A ce moment, on a créé un genre de réflexe pavlovien mais l’expérience se poursuit. En effet à ce stade, on va retirer un des singes de la cage et le remplacer par un autre singe qui n’a rien vécu du début de l’expérience. Que croyez vous qu’il se passe ? A peine arrivé, il va monter à l‘escabeau et se faire défoncer le portrait par ses congénères ! Remplacer un autre des 10 premiers singes par un second « vierge », même délit même punition : escabeau => branlée ! Puis trois, puis quatre, jusqu’à avoir remplacé les 10 premiers singes par 10 autres, qui n’ont jamais connu la douche froide, mais qui, si vous introduisez dans la cage un autre singe qui tente de monter à l’escabeau pour décrocher la banane, vont tous, comme un seul, se ruer sur lui pour le battre comme plâtre, sans savoir pourquoi ! Vous venez de créer une culture d’entreprise ! Une culture d’entreprise, c’est un ensemble de règles non écrites, que tout le monde applique et se transmet, mais sans savoir pourquoi ni dans quel but.

La police nationale fonctionne exactement sur ce schéma, comme toutes les organisations elle a sa culture d’entreprise, sans doute avec des nuances selon les différentes divisions, mais les fondamentaux sont les mêmes et elle n’y échappe pas dans son ensemble. Son essence est fondamentalement raciste et xénophobe, sexiste et homophobe. Les comportements déviants n‘y sont pas sanctionnés, à défaut d’être parfois encouragés. L’enquête de David Dufresne et Pascale Pascariello publiée dans MEDIAPART et portant sur 65 dossiers de l’IGPN démontre que l’IGPN censée sanctionner les dérives non seulement ne les sanctionne pas mais au surplus est une énorme machine à disculper les fonctionnaires contrevenant à l’éthique républicaine.

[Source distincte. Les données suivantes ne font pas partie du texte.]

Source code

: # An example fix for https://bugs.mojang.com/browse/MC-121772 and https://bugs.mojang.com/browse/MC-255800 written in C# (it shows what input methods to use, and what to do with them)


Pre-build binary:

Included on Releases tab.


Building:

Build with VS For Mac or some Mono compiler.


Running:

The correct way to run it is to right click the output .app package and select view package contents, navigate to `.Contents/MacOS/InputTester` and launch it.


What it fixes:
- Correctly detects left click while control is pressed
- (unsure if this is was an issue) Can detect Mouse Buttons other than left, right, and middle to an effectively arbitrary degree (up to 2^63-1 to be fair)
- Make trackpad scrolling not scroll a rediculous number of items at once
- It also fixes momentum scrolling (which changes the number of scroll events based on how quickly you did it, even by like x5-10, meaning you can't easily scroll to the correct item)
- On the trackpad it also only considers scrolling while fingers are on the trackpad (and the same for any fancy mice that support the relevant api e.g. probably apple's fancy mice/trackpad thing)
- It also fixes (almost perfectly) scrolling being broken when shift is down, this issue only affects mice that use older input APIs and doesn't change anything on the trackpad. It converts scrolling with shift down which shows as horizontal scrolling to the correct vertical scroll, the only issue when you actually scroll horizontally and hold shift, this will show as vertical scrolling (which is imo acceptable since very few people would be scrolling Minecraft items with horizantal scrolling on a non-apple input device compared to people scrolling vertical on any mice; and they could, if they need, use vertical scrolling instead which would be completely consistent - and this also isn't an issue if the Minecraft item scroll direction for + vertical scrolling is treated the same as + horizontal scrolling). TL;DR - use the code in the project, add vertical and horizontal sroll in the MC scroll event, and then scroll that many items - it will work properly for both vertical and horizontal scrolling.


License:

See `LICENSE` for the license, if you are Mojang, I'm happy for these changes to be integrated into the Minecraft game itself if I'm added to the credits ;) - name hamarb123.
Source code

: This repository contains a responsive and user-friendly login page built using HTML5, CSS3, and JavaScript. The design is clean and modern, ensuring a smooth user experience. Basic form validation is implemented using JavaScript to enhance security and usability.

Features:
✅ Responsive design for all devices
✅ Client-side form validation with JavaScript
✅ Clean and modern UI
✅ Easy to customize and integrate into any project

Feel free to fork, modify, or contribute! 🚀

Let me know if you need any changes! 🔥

Il est grand temps de changer et réformer ce corps de fond en comble. Dans une période où le pouvoir en place n’a de cesse de réduire les libertés individuelles et collectives, faire appliquer la Loi par un corps qui distingue les citoyens selon leur couleur de peau ou leur apparente origine ethnique est un risque réel sinon un danger pour la Démocratie et la République. Gardons à l’esprit que cette odieuse idéologie qui a donné l’esclavage, le code noir, l’apartheid, la Shoah, qui a tué Adama, Zyed et Bouna, Ibrahim Ba, et combien d’autres est la même qui privilégie l’actionnaire sur le salarié, la clinique privée à l’hôpital public et libéralise le rail au détriment de ses cheminots et de ses usagers, et ainsi de suite… Car en effet le capitalisme et ses dérives libérales ont de tous temps utilisé les singularités entre êtres humains comme autant de différences qui devaient fonder et justifier un discours suprémaciste. Le racisme est un cancer qui ronge nos institutions que l’on rêve républicaines, et qu’on anéantira que lorsque nous aurons fait advenir l’Avenir en Commun, et les Jours Heureux. D’ici là disons le haut et fort : « Siamo Tutti Anti Fascisti » et soutenons le collectif Justice Pour Adama, car, « Sans Justice, pas de Paix » !

Addendum, le 31/07/2020

Depuis la rédaction de ce billet a surgi sur la scène mediatique “l’affaire” du lanceur d’alerte Amar Benmohamed, ce policier affecté à la souricière du Palais de Justice de Paris et qui a décrit les attitudes racistes, les brimades, les insultes, et la maltraitance envers les détenu•e•s auxquel•le•s se sont livré•e•s ses collègues. Amar Benmohamed raconte comment dès qu’il a “lancé l’alerte” au près de sa hiérarchie c’est lui qui est devenu la cible de l’institution.

La “Une” de Libé du 30 juillet 2020, dit tout: “Si tu ne couvres pas, tu es un traitre”. Après ça, Darmanin, comme Castaner, va venir nous expliquer que la Police Nationale est républicaine. Et moi, je suis les Beatles!